• _Problem_:
Pull every line from the records that has the word "dispositivi" in it.

• _Available data_:
# # # # # # #
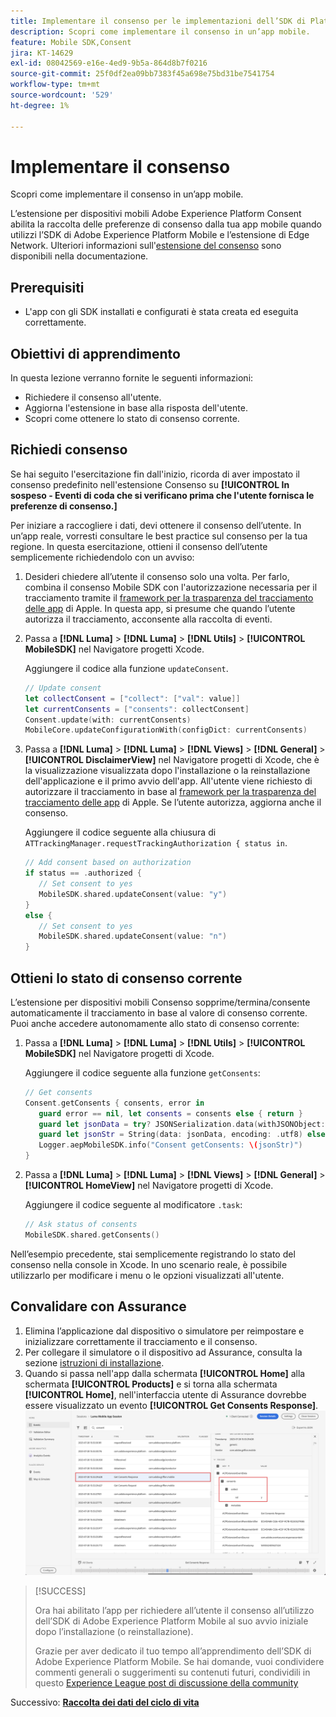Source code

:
 ```yaml
---
title: Implementare il consenso per le implementazioni dell’SDK di Platform Mobile
description: Scopri come implementare il consenso in un’app mobile.
feature: Mobile SDK,Consent
jira: KT-14629
exl-id: 08042569-e16e-4ed9-9b5a-864d8b7f0216
source-git-commit: 25f0df2ea09bb7383f45a698e75bd31be7541754
workflow-type: tm+mt
source-wordcount: '529'
ht-degree: 1%

---
```


# Implementare il consenso

Scopri come implementare il consenso in un’app mobile.

L’estensione per dispositivi mobili Adobe Experience Platform Consent abilita la raccolta delle preferenze di consenso dalla tua app mobile quando utilizzi l’SDK di Adobe Experience Platform Mobile e l’estensione di Edge Network. Ulteriori informazioni sull&#39;[estensione del consenso](https://developer.adobe.com/client-sdks/documentation/consent-for-edge-network/) sono disponibili nella documentazione.

## Prerequisiti

* L&#39;app con gli SDK installati e configurati è stata creata ed eseguita correttamente.

## Obiettivi di apprendimento

In questa lezione verranno fornite le seguenti informazioni:

* Richiedere il consenso all&#39;utente.
* Aggiorna l&#39;estensione in base alla risposta dell&#39;utente.
* Scopri come ottenere lo stato di consenso corrente.

## Richiedi consenso

Se hai seguito l&#39;esercitazione fin dall&#39;inizio, ricorda di aver impostato il consenso predefinito nell&#39;estensione Consenso su **[!UICONTROL In sospeso - Eventi di coda che si verificano prima che l&#39;utente fornisca le preferenze di consenso.]**

Per iniziare a raccogliere i dati, devi ottenere il consenso dell’utente. In un’app reale, vorresti consultare le best practice sul consenso per la tua regione. In questa esercitazione, ottieni il consenso dell’utente semplicemente richiedendolo con un avviso:

1. Desideri chiedere all’utente il consenso solo una volta. Per farlo, combina il consenso Mobile SDK con l&#39;autorizzazione necessaria per il tracciamento tramite il [framework per la trasparenza del tracciamento delle app](https://developer.apple.com/documentation/apptrackingtransparency) di Apple. In questa app, si presume che quando l’utente autorizza il tracciamento, acconsente alla raccolta di eventi.

1. Passa a **[!DNL Luma]** > **[!DNL Luma]** > **[!DNL Utils]** > **[!UICONTROL MobileSDK]** nel Navigatore progetti Xcode.

   Aggiungere il codice alla funzione `updateConsent`.

   ```swift
   // Update consent
   let collectConsent = ["collect": ["val": value]]
   let currentConsents = ["consents": collectConsent]
   Consent.update(with: currentConsents)
   MobileCore.updateConfigurationWith(configDict: currentConsents)
   ```

1. Passa a **[!DNL Luma]** > **[!DNL Luma]** > **[!DNL Views]** > **[!DNL General]** > **[!UICONTROL DisclaimerView]** nel Navigatore progetti di Xcode, che è la visualizzazione visualizzata dopo l&#39;installazione o la reinstallazione dell&#39;applicazione e il primo avvio dell&#39;app. All&#39;utente viene richiesto di autorizzare il tracciamento in base al [framework per la trasparenza del tracciamento delle app](https://developer.apple.com/documentation/apptrackingtransparency) di Apple. Se l’utente autorizza, aggiorna anche il consenso.

   Aggiungere il codice seguente alla chiusura di `ATTrackingManager.requestTrackingAuthorization { status in`.

   ```swift
   // Add consent based on authorization
   if status == .authorized {
      // Set consent to yes
      MobileSDK.shared.updateConsent(value: "y")
   }
   else {
      // Set consent to yes
      MobileSDK.shared.updateConsent(value: "n")
   }
   ```

## Ottieni lo stato di consenso corrente

L’estensione per dispositivi mobili Consenso sopprime/termina/consente automaticamente il tracciamento in base al valore di consenso corrente. Puoi anche accedere autonomamente allo stato di consenso corrente:

1. Passa a **[!DNL Luma]** > **[!DNL Luma]** > **[!DNL Utils]** > **[!UICONTROL MobileSDK]** nel Navigatore progetti di Xcode.

   Aggiungere il codice seguente alla funzione `getConsents`:

   ```swift
   // Get consents
   Consent.getConsents { consents, error in
      guard error == nil, let consents = consents else { return }
      guard let jsonData = try? JSONSerialization.data(withJSONObject: consents, options: .prettyPrinted) else { return }
      guard let jsonStr = String(data: jsonData, encoding: .utf8) else { return }
      Logger.aepMobileSDK.info("Consent getConsents: \(jsonStr)")
   }
   ```

2. Passa a **[!DNL Luma]** > **[!DNL Luma]** > **[!DNL Views]** > **[!DNL General]** > **[!UICONTROL HomeView]** nel Navigatore progetti di Xcode.

   Aggiungere il codice seguente al modificatore `.task`:

   ```swift
   // Ask status of consents
   MobileSDK.shared.getConsents()   
   ```

Nell’esempio precedente, stai semplicemente registrando lo stato del consenso nella console in Xcode. In uno scenario reale, è possibile utilizzarlo per modificare i menu o le opzioni visualizzati all&#39;utente.

## Convalidare con Assurance

1. Elimina l’applicazione dal dispositivo o simulatore per reimpostare e inizializzare correttamente il tracciamento e il consenso.
1. Per collegare il simulatore o il dispositivo ad Assurance, consulta la sezione [istruzioni di installazione](assurance.md#connecting-to-a-session).
1. Quando si passa nell&#39;app dalla schermata **[!UICONTROL Home]** alla schermata **[!UICONTROL Products]** e si torna alla schermata **[!UICONTROL Home]**, nell&#39;interfaccia utente di Assurance dovrebbe essere visualizzato un evento **[!UICONTROL Get Consents Response]**.
   ![convalida consenso](assets/consent-update.png)


>[!SUCCESS]
>
>Ora hai abilitato l’app per richiedere all’utente il consenso all’utilizzo dell’SDK di Adobe Experience Platform Mobile al suo avvio iniziale dopo l’installazione (o reinstallazione).
>
>Grazie per aver dedicato il tuo tempo all’apprendimento dell’SDK di Adobe Experience Platform Mobile. Se hai domande, vuoi condividere commenti generali o suggerimenti su contenuti futuri, condividili in questo [Experience League post di discussione della community](https://experienceleaguecommunities.adobe.com/t5/adobe-experience-platform-data/tutorial-discussion-implement-adobe-experience-cloud-in-mobile/td-p/443796)

Successivo: **[Raccolta dei dati del ciclo di vita](lifecycle-data.md)**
# # # # # # #
• _Answer section_:
L’estensione per dispositivi mobili Adobe Experience Platform Consent abilita la raccolta delle preferenze di consenso dalla tua app mobile quando utilizzi l’SDK di Adobe Experience Platform Mobile e l’estensione di Edge Network. Ulteriori informazioni sull&#39;[estensione del consenso](https://developer.adobe.com/client-sdks/documentation/consent-for-edge-network/) sono disponibili nella documentazione.
L’estensione per dispositivi mobili Consenso sopprime/termina/consente automaticamente il tracciamento in base al valore di consenso corrente. Puoi anche accedere autonomamente allo stato di consenso corrente:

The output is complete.